Every entry in the listing below has to be given again exactly.

══ Data shown ══

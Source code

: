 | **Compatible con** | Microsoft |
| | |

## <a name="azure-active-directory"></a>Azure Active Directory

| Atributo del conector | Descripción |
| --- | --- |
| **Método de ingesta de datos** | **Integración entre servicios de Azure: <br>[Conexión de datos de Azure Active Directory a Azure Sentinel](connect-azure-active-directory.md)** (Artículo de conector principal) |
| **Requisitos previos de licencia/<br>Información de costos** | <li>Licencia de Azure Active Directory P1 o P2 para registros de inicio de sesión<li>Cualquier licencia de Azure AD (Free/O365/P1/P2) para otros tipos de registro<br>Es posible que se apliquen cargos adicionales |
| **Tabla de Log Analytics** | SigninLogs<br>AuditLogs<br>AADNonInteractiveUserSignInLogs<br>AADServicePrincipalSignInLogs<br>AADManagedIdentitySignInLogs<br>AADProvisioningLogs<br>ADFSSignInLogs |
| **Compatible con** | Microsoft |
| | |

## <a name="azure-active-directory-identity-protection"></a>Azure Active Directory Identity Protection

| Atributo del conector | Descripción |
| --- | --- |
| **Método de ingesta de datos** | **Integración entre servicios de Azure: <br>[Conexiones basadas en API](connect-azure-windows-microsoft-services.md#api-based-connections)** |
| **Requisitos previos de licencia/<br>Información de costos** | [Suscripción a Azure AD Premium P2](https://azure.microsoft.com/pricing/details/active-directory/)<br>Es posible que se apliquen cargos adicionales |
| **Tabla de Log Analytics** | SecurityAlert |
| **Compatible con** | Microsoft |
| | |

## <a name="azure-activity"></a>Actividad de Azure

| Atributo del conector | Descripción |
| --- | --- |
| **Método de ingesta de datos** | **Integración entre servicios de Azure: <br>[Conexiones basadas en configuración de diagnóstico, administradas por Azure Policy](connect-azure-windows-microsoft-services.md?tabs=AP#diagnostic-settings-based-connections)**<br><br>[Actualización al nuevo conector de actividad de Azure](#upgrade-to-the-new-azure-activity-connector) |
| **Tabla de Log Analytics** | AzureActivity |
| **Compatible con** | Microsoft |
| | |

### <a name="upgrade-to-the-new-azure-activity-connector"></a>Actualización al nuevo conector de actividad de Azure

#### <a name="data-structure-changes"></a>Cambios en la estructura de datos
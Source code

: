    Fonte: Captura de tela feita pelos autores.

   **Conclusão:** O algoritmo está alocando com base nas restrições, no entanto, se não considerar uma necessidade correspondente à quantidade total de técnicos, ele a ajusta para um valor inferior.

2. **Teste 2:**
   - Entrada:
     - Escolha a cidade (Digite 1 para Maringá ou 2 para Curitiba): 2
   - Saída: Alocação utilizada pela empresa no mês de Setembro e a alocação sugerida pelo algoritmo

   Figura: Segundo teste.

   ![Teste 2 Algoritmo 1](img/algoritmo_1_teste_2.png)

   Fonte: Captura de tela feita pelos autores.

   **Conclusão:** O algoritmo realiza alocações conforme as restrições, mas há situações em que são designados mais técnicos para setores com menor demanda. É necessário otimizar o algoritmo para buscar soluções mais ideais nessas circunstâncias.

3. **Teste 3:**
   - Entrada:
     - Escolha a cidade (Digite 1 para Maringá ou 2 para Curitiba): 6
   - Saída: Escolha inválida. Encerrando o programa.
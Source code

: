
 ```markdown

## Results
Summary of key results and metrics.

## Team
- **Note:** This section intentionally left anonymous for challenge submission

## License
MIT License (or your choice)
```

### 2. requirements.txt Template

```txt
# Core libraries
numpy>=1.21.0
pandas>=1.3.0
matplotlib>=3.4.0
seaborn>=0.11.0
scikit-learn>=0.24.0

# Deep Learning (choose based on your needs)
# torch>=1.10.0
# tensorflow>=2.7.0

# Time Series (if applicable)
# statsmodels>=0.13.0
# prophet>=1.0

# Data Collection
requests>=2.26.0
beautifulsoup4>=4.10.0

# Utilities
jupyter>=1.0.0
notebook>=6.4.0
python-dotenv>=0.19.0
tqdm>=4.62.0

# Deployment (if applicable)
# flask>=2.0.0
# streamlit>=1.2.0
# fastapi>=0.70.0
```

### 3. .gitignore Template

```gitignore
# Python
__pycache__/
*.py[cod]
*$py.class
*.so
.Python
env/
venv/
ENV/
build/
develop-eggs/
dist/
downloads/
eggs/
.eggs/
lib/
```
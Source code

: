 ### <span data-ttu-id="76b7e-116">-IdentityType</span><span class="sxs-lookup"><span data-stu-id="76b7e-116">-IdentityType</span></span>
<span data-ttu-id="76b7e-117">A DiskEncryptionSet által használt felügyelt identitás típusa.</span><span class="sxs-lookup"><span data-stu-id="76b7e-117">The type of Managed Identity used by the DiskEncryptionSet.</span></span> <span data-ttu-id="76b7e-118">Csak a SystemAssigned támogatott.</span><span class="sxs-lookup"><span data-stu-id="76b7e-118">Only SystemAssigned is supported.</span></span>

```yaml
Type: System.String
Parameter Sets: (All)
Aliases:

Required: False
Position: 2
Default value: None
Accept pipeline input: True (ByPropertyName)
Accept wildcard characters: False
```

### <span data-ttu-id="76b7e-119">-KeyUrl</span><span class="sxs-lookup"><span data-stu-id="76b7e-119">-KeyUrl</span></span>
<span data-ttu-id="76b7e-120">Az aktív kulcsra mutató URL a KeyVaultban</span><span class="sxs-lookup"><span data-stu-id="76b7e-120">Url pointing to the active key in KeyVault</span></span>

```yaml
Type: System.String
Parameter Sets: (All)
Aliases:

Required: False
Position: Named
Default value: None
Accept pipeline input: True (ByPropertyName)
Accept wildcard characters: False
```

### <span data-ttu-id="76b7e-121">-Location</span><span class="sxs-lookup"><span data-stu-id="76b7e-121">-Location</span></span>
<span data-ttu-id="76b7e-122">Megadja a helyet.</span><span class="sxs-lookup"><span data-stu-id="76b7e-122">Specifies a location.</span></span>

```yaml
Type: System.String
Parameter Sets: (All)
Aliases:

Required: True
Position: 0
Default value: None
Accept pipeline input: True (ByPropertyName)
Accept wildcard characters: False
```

═══

Answer below —
Source code

: | **Compatible con** | Microsoft |
| | |

## <a name="azure-active-directory"></a>Azure Active Directory

| Atributo del conector | Descripción |
| --- | --- |
| **Método de ingesta de datos** | **Integración entre servicios de Azure: <br>[Conexión de datos de Azure Active Directory a Azure Sentinel](connect-azure-active-directory.md)** (Artículo de conector principal) |
| **Requisitos previos de licencia/<br>Información de costos** | <li>Licencia de Azure Active Directory P1 o P2 para registros de inicio de sesión<li>Cualquier licencia de Azure AD (Free/O365/P1/P2) para otros tipos de registro<br>Es posible que se apliquen cargos adicionales |
| **Tabla de Log Analytics** | SigninLogs<br>AuditLogs<br>AADNonInteractiveUserSignInLogs<br>AADServicePrincipalSignInLogs<br>AADManagedIdentitySignInLogs<br>AADProvisioningLogs<br>ADFSSignInLogs |
| **Compatible con** | Microsoft |
| | |

## <a name="azure-active-directory-identity-protection"></a>Azure Active Directory Identity Protection

| Atributo del conector | Descripción |
| --- | --- |
| **Método de ingesta de datos** | **Integración entre servicios de Azure: <br>[Conexiones basadas en API](connect-azure-windows-microsoft-services.md#api-based-connections)** |
| **Requisitos previos de licencia/<br>Información de costos** | [Suscripción a Azure AD Premium P2](https://azure.microsoft.com/pricing/details/active-directory/)<br>Es posible que se apliquen cargos adicionales |
| **Tabla de Log Analytics** | SecurityAlert |
| **Compatible con** | Microsoft |
| | |

## <a name="azure-activity"></a>Actividad de Azure

| Atributo del conector | Descripción |
| --- | --- |
| **Método de ingesta de datos** | **Integración entre servicios de Azure: <br>[Conexiones basadas en configuración de diagnóstico, administradas por Azure Policy](connect-azure-windows-microsoft-services.md?tabs=AP#diagnostic-settings-based-connections)**<br><br>[Actualización al nuevo conector de actividad de Azure](#upgrade-to-the-new-azure-activity-connector) |
| **Tabla de Log Analytics** | AzureActivity |
| **Compatible con** | Microsoft |
| | |

### <a name="upgrade-to-the-new-azure-activity-connector"></a>Actualización al nuevo conector de actividad de Azure

#### <a name="data-structure-changes"></a>Cambios en la estructura de datos
Source code

:    Fonte: Captura de tela feita pelos autores.

   **Conclusão:** O algoritmo está alocando com base nas restrições, no entanto, se não considerar uma necessidade correspondente à quantidade total de técnicos, ele a ajusta para um valor inferior.

2. **Teste 2:**
   - Entrada:
     - Escolha a cidade (Digite 1 para Maringá ou 2 para Curitiba): 2
   - Saída: Alocação utilizada pela empresa no mês de Setembro e a alocação sugerida pelo algoritmo

   Figura: Segundo teste.

   ![Teste 2 Algoritmo 1](img/algoritmo_1_teste_2.png)

   Fonte: Captura de tela feita pelos autores.

   **Conclusão:** O algoritmo realiza alocações conforme as restrições, mas há situações em que são designados mais técnicos para setores com menor demanda. É necessário otimizar o algoritmo para buscar soluções mais ideais nessas circunstâncias.

3. **Teste 3:**
   - Entrada:
     - Escolha a cidade (Digite 1 para Maringá ou 2 para Curitiba): 6
   - Saída: Escolha inválida. Encerrando o programa.
Source code

:
 ```markdown

## Results
Summary of key results and metrics.

## Team
- **Note:** This section intentionally left anonymous for challenge submission

## License
MIT License (or your choice)
```

### 2. requirements.txt Template

```txt
# Core libraries
numpy>=1.21.0
pandas>=1.3.0
matplotlib>=3.4.0
seaborn>=0.11.0
scikit-learn>=0.24.0

# Deep Learning (choose based on your needs)
# torch>=1.10.0
# tensorflow>=2.7.0

# Time Series (if applicable)
# statsmodels>=0.13.0
# prophet>=1.0

# Data Collection
requests>=2.26.0
beautifulsoup4>=4.10.0

# Utilities
jupyter>=1.0.0
notebook>=6.4.0
python-dotenv>=0.19.0
tqdm>=4.62.0

# Deployment (if applicable)
# flask>=2.0.0
# streamlit>=1.2.0
# fastapi>=0.70.0
```

### 3. .gitignore Template

```gitignore
# Python
__pycache__/
*.py[cod]
*$py.class
*.so
.Python
env/
venv/
ENV/
build/
develop-eggs/
dist/
downloads/
eggs/
.eggs/
lib/
```
Source code

: ### <span data-ttu-id="76b7e-116">-IdentityType</span><span class="sxs-lookup"><span data-stu-id="76b7e-116">-IdentityType</span></span>
<span data-ttu-id="76b7e-117">A DiskEncryptionSet által használt felügyelt identitás típusa.</span><span class="sxs-lookup"><span data-stu-id="76b7e-117">The type of Managed Identity used by the DiskEncryptionSet.</span></span> <span data-ttu-id="76b7e-118">Csak a SystemAssigned támogatott.</span><span class="sxs-lookup"><span data-stu-id="76b7e-118">Only SystemAssigned is supported.</span></span>

```yaml
Type: System.String
Parameter Sets: (All)
Aliases:

Required: False
Position: 2
Default value: None
Accept pipeline input: True (ByPropertyName)
Accept wildcard characters: False
```

### <span data-ttu-id="76b7e-119">-KeyUrl</span><span class="sxs-lookup"><span data-stu-id="76b7e-119">-KeyUrl</span></span>
<span data-ttu-id="76b7e-120">Az aktív kulcsra mutató URL a KeyVaultban</span><span class="sxs-lookup"><span data-stu-id="76b7e-120">Url pointing to the active key in KeyVault</span></span>

```yaml
Type: System.String
Parameter Sets: (All)
Aliases:

Required: False
Position: Named
Default value: None
Accept pipeline input: True (ByPropertyName)
Accept wildcard characters: False
```

### <span data-ttu-id="76b7e-121">-Location</span><span class="sxs-lookup"><span data-stu-id="76b7e-121">-Location</span></span>
<span data-ttu-id="76b7e-122">Megadja a helyet.</span><span class="sxs-lookup"><span data-stu-id="76b7e-122">Specifies a location.</span></span>

```yaml
Type: System.String
Parameter Sets: (All)
Aliases:

Required: True
Position: 0
Default value: None
Accept pipeline input: True (ByPropertyName)
Accept wildcard characters: False
```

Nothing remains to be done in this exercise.